Will people in Michigan be driving fewer cars and trucks? Will the need for automobile maintenance and repair decline because Michigan is making fewer vehicles? NO! But, that is the type of thought process that disconnects public education from the actual needs of society.
Big corporations also make changes that affect how things get done without considering or getting the buy-in from the people closest to what is being changed. Corporate decision-makers need to realize that the very wealth they hope to create is generated on the plant floors and not in the board rooms. Executives who think and plan in a vacuum often fail to develop the types of comprehensive strategies that allow them to obtain the results they desire. A strategy that does not engage the people closest to wealth-generating mechanisms and fails to gain their understanding and buy-in can be a prescription for disaster.
Many of our country’s decisions (i.e., laws and regulations) are made for political gain, often based on speculation rather than on comprehensive fact-based prescriptions for our Nation’s interest. Preparation for a “college education” is not the only answer for American competitiveness. Measuring a student’s progress through testing is not solely a function of teaching and curriculum effectiveness. Parent and family values play a key role too. That’s a fundamental part of the learning process.
What do we want?
You better believe it. I want America back! We need to take our country back from the disconnected decision-makers, policy-makers and self-serving politicians who are not looking out for our future life style and our national competitiveness.

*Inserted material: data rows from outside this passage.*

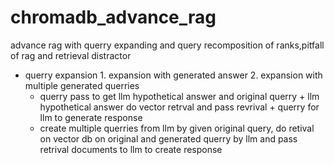 # chromadb_advance_rag
advance rag with querry expanding and query recomposition of ranks,pitfall of rag and retrieval distractor 
- querry expansion 1. expansion with generated answer 2. expansion with multiple generated querries
  - querry pass to get llm hypothetical answer and original querry + llm hypothetical answer do vector retrval and pass revrival + querry for llm to generate response
  -  create multiple querries from llm by given original query, do retival on vector db on original and generated querry by llm and pass retrival documents to llm to create response

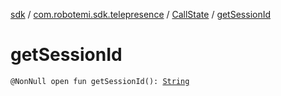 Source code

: [sdk](../../index.md) / [com.robotemi.sdk.telepresence](../index.md) / [CallState](index.md) / [getSessionId](./get-session-id.md)

# getSessionId

`@NonNull open fun getSessionId(): `[`String`](https://kotlinlang.org/api/latest/jvm/stdlib/kotlin/-string/index.html) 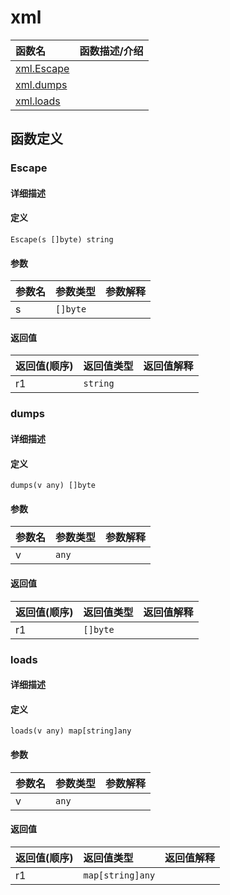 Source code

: # xml

|函数名|函数描述/介绍|
|:------|:--------|
| [xml.Escape](#escape) ||
| [xml.dumps](#dumps) ||
| [xml.loads](#loads) ||


## 函数定义
### Escape

#### 详细描述


#### 定义

`Escape(s []byte) string`

#### 参数
|参数名|参数类型|参数解释|
|:-----------|:---------- |:-----------|
| s | `[]byte` |   |

#### 返回值
|返回值(顺序)|返回值类型|返回值解释|
|:-----------|:---------- |:-----------|
| r1 | `string` |   |


### dumps

#### 详细描述


#### 定义

`dumps(v any) []byte`

#### 参数
|参数名|参数类型|参数解释|
|:-----------|:---------- |:-----------|
| v | `any` |   |

#### 返回值
|返回值(顺序)|返回值类型|返回值解释|
|:-----------|:---------- |:-----------|
| r1 | `[]byte` |   |


### loads

#### 详细描述


#### 定义

`loads(v any) map[string]any`

#### 参数
|参数名|参数类型|参数解释|
|:-----------|:---------- |:-----------|
| v | `any` |   |

#### 返回值
|返回值(顺序)|返回值类型|返回值解释|
|:-----------|:---------- |:-----------|
| r1 | `map[string]any` |   |


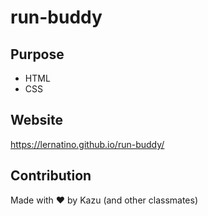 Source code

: # run-buddy

## Purpose
* HTML
* CSS

## Website
https://lernatino.github.io/run-buddy/

## Contribution
Made with ❤️ by Kazu (and other classmates)
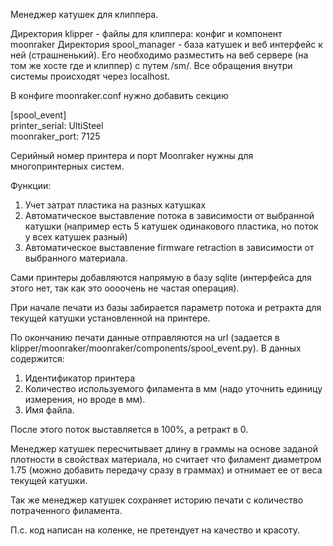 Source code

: Менеджер катушек для клиппера.

Директория klipper - файлы для клиппера: конфиг и компонент moonraker
Директория spool_manager - база катушек и веб интерфейс к ней (страшненький). Его необходимо разместить на веб сервере (на том же хосте где и клиппер) с путем /sm/. Все обращения внутри системы происходят через localhost.

В конфиге moonraker.conf нужно добавить секцию

[spool_event]<br>
printer_serial: UltiSteel<br>
moonraker_port: 7125

Серийный номер принтера и порт Moonraker нужны для многопринтерных систем.

Функции:
1. Учет затрат пластика на разных катушках
2. Автоматическое выставление потока в зависимости от выбранной катушки (например есть 5 катушек одинакового пластика, но поток у всех катушек разный)
3. Автоматическое выставление firmware retraction в зависимости от выбранного материала.

Сами принтеры добавляются напрямую в базу sqlite (интерфейса для этого нет, так как это оооочень не частая операция).

При начале печати из базы забирается параметр потока и ретракта для текущей катушки установленной на принтере.

По окончанию печати данные отправляются на url (задается в klipper/moonraker/moonraker/components/spool_event.py).
В данных содержится:
1. Идентификатор принтера
2. Количество используемого филамента в мм (надо уточнить единицу измерения, но вроде в мм).
3. Имя файла.

После этого поток выставляется в 100%, а ретракт в 0.

Менеджер катушек пересчитывает длину в граммы на основе заданой плотности в свойствах материала, но считает что филамент диаметром 1.75 (можно добавить передачу сразу в граммах)
и отнимает ее от веса текущей катушки.

Так же менеджер катушек сохраняет историю печати с количество потраченного филамента.


П.с. код написан на коленке, не претендует на качество и красоту.
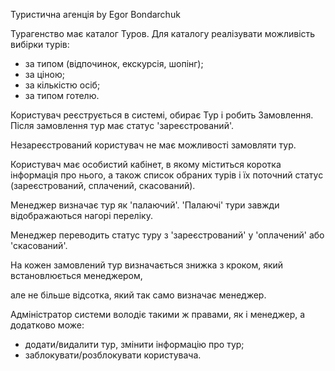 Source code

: Туристична агенція by Egor Bondarchuk

Турагенство має каталог Туров. Для каталогу реалізувати можливість вибірки турів:
- за типом (відпочинок, екскурсія, шопінг);
- за ціною;
- за кількістю осіб;
- за типом готелю.

Користувач реєструється в системі, обирає Тур і робить Замовлення. Після замовлення тур має статус 'зареєстрований'.

Незареєстрований користувач не має можливості замовляти тур.

Користувач має особистий кабінет,
в якому міститься коротка інформація про нього,
а також список обраних турів і їх поточний статус (зареєстрований, сплачений, скасований).

Менеджер визначає тур як 'палаючий'.
'Палаючі' тури завжди відображаються нагорі переліку.

Менеджер переводить статус туру з 'зареєстрований' у 'оплачений' або 'скасований'.

На кожен замовлений тур визначається знижка з кроком, який встановлюється менеджером,

але не більше відсотка, який так само визначає менеджер.

Адміністратор системи володіє такими ж правами, як і менеджер, а додатково може:
- додати/видалити тур, змінити інформацію про тур;
- заблокувати/розблокувати користувача.
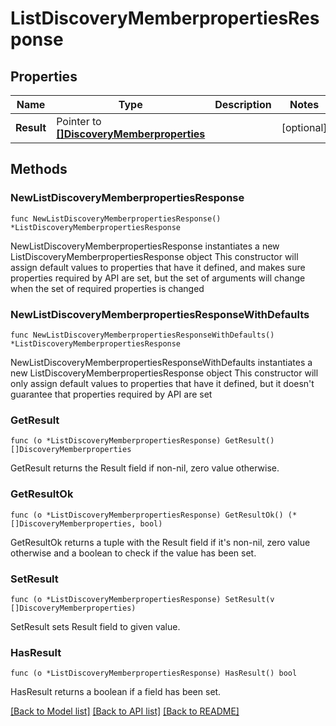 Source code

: # ListDiscoveryMemberpropertiesResponse

## Properties

Name | Type | Description | Notes
------------ | ------------- | ------------- | -------------
**Result** | Pointer to [**[]DiscoveryMemberproperties**](DiscoveryMemberproperties.md) |  | [optional] 

## Methods

### NewListDiscoveryMemberpropertiesResponse

`func NewListDiscoveryMemberpropertiesResponse() *ListDiscoveryMemberpropertiesResponse`

NewListDiscoveryMemberpropertiesResponse instantiates a new ListDiscoveryMemberpropertiesResponse object
This constructor will assign default values to properties that have it defined,
and makes sure properties required by API are set, but the set of arguments
will change when the set of required properties is changed

### NewListDiscoveryMemberpropertiesResponseWithDefaults

`func NewListDiscoveryMemberpropertiesResponseWithDefaults() *ListDiscoveryMemberpropertiesResponse`

NewListDiscoveryMemberpropertiesResponseWithDefaults instantiates a new ListDiscoveryMemberpropertiesResponse object
This constructor will only assign default values to properties that have it defined,
but it doesn't guarantee that properties required by API are set

### GetResult

`func (o *ListDiscoveryMemberpropertiesResponse) GetResult() []DiscoveryMemberproperties`

GetResult returns the Result field if non-nil, zero value otherwise.

### GetResultOk

`func (o *ListDiscoveryMemberpropertiesResponse) GetResultOk() (*[]DiscoveryMemberproperties, bool)`

GetResultOk returns a tuple with the Result field if it's non-nil, zero value otherwise
and a boolean to check if the value has been set.

### SetResult

`func (o *ListDiscoveryMemberpropertiesResponse) SetResult(v []DiscoveryMemberproperties)`

SetResult sets Result field to given value.

### HasResult

`func (o *ListDiscoveryMemberpropertiesResponse) HasResult() bool`

HasResult returns a boolean if a field has been set.


[[Back to Model list]](../README.md#documentation-for-models) [[Back to API list]](../README.md#documentation-for-api-endpoints) [[Back to README]](../README.md)


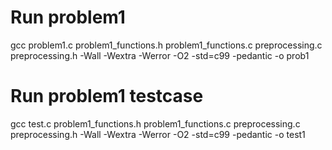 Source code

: # Run problem1
gcc problem1.c problem1_functions.h problem1_functions.c preprocessing.c preprocessing.h -Wall -Wextra -Werror -O2 -std=c99 -pedantic -o prob1
# Run problem1 testcase
gcc test.c problem1_functions.h problem1_functions.c preprocessing.c preprocessing.h -Wall -Wextra -Werror -O2 -std=c99 -pedantic -o test1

I want school teachers, counselors and administrators to listen and respond to the needs of the communities they serve, not the politicians holding the purse strings. I want fair and balanced “career education” provided to school students beginning in the sixth grade. I want parents to realize that their future lifestyles, healthcare and social security, among other things, depend on the abilities of their children as meaningful and productive members of our society.
I want Johnny and Sally to learn that a vocational program can lead to secure and rewarding careers and that a one- or two-year post secondary vocational-technical is “college” too. I want employers to spend time with their local schools and boards of education to let them know what is required to be employed in their businesses. I want companies to offer field trips and tours of their workplaces not only to students but also to teachers, counselors and administrators.
I want America to continue to be the most productive nation in the world with a life style that commands respect. But, of course, that’s just me. That’s what I want.
What do YOU want and what are you willing to do about it?